2. Interval modification and lazy marking of line segment trees
If we not only modify a single point, but also modify the interval, then when modifying the interval, we need to modify the current interval value and the sub-interval value containing the current interval. The overhead generated by this is unacceptable, so Here we will use a lazy markup approach to help us avoid this immediate overhead .
Simply put, lazy marking delays changes to node information, thereby reducing the number of potentially unnecessary operations. Each time a modification is performed, we use a marking method to indicate that the interval corresponding to the node has been changed in a certain operation, but the information of the node's child nodes is not updated. Substantial modifications will only be made the next time "upcoming access (update or query)" occurs to a child node of a node with a lazy mark.

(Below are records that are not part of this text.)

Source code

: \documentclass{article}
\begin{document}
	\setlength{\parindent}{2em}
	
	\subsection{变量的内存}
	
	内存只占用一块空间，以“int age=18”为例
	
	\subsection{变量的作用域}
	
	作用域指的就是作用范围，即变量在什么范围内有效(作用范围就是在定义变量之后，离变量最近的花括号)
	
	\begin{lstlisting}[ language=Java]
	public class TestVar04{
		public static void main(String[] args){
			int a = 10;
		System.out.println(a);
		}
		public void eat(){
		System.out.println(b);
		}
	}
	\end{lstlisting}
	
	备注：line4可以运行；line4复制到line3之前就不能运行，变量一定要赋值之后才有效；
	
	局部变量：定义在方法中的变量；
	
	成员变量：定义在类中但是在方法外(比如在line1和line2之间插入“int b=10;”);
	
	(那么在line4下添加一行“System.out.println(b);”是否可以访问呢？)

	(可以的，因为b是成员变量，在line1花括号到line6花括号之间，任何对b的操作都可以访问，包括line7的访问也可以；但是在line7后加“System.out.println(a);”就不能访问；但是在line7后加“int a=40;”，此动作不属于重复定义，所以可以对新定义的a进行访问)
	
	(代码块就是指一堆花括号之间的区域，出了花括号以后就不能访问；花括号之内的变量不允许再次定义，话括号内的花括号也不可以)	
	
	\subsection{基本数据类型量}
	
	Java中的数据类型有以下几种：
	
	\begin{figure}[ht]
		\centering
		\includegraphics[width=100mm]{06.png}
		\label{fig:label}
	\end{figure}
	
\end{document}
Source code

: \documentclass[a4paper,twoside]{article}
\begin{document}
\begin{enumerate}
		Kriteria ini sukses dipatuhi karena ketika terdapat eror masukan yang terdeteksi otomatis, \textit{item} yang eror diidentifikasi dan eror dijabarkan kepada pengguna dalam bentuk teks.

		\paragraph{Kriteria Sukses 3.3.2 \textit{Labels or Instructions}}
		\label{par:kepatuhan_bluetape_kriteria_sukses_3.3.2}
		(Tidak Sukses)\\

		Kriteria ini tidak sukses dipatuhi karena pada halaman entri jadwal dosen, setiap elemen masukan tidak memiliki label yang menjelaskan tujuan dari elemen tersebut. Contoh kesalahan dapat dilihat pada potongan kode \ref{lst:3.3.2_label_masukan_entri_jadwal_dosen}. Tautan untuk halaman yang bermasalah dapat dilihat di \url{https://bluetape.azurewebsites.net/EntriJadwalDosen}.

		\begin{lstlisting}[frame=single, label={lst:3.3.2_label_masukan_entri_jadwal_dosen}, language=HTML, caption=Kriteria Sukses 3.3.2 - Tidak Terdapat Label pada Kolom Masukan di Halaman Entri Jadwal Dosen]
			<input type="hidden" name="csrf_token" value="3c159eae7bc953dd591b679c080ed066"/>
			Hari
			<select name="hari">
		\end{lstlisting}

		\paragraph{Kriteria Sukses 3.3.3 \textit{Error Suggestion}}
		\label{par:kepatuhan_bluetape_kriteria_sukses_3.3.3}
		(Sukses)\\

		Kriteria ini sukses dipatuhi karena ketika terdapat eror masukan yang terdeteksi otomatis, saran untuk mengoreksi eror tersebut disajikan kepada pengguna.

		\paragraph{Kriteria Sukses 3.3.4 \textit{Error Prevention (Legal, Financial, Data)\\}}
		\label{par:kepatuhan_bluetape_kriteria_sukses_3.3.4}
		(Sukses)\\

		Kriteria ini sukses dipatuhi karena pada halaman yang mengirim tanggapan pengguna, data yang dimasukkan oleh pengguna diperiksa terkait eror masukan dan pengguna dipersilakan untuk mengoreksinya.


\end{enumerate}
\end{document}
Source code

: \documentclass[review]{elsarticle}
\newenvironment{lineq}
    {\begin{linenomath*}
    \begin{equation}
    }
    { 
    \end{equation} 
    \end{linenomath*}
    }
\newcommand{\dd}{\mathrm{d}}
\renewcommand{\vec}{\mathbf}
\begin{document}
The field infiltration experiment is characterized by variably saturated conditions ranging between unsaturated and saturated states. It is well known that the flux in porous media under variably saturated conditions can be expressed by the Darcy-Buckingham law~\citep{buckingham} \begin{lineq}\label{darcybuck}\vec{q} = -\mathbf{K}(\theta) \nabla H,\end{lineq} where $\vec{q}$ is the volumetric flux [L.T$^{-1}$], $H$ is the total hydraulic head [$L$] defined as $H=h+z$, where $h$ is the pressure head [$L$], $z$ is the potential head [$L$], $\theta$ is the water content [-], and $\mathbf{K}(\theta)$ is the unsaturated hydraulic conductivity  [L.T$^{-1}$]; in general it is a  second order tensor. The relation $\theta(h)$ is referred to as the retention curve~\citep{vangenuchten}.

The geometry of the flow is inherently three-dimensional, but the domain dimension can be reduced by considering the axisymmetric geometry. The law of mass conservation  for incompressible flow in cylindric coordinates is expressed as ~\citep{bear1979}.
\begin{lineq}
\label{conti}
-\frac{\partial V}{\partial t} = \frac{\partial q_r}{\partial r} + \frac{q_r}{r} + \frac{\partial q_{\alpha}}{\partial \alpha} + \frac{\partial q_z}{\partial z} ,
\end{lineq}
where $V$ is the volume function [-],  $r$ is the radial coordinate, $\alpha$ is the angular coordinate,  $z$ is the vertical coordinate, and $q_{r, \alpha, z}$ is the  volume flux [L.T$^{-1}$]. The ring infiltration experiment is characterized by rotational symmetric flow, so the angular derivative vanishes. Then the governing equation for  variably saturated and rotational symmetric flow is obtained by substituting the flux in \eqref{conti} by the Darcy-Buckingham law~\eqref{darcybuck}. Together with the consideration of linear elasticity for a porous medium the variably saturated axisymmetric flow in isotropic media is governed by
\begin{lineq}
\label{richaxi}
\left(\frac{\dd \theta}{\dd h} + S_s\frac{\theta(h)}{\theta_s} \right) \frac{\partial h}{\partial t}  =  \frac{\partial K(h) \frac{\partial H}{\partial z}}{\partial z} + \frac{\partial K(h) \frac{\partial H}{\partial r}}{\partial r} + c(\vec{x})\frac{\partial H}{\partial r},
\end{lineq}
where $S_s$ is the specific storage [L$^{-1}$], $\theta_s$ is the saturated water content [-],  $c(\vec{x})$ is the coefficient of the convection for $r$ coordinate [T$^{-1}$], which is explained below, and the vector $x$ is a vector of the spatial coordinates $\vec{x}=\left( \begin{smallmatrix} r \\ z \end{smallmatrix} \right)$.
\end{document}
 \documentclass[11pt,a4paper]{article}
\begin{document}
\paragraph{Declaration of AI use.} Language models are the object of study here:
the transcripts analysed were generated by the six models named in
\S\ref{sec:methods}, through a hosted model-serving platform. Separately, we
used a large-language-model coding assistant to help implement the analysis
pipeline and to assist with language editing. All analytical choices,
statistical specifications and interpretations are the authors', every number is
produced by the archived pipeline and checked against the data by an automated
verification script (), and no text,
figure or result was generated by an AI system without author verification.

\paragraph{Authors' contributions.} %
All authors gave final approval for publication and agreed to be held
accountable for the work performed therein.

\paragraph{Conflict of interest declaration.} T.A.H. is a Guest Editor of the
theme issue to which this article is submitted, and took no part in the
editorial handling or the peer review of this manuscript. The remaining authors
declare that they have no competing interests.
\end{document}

We record the lazy mark by adding the add field in the node class, which indicates the "change size" of the sub-interval value of the interval (must be understood well), and is "accumulated" to the two sub-intervals of the current interval through the pushDown method. in the node interval value .
As long as the sub-interval of the current interval is not accessed, the sub-interval value will never change. The amount of change equivalent to the sub-interval value is "held" by the current node through the add field.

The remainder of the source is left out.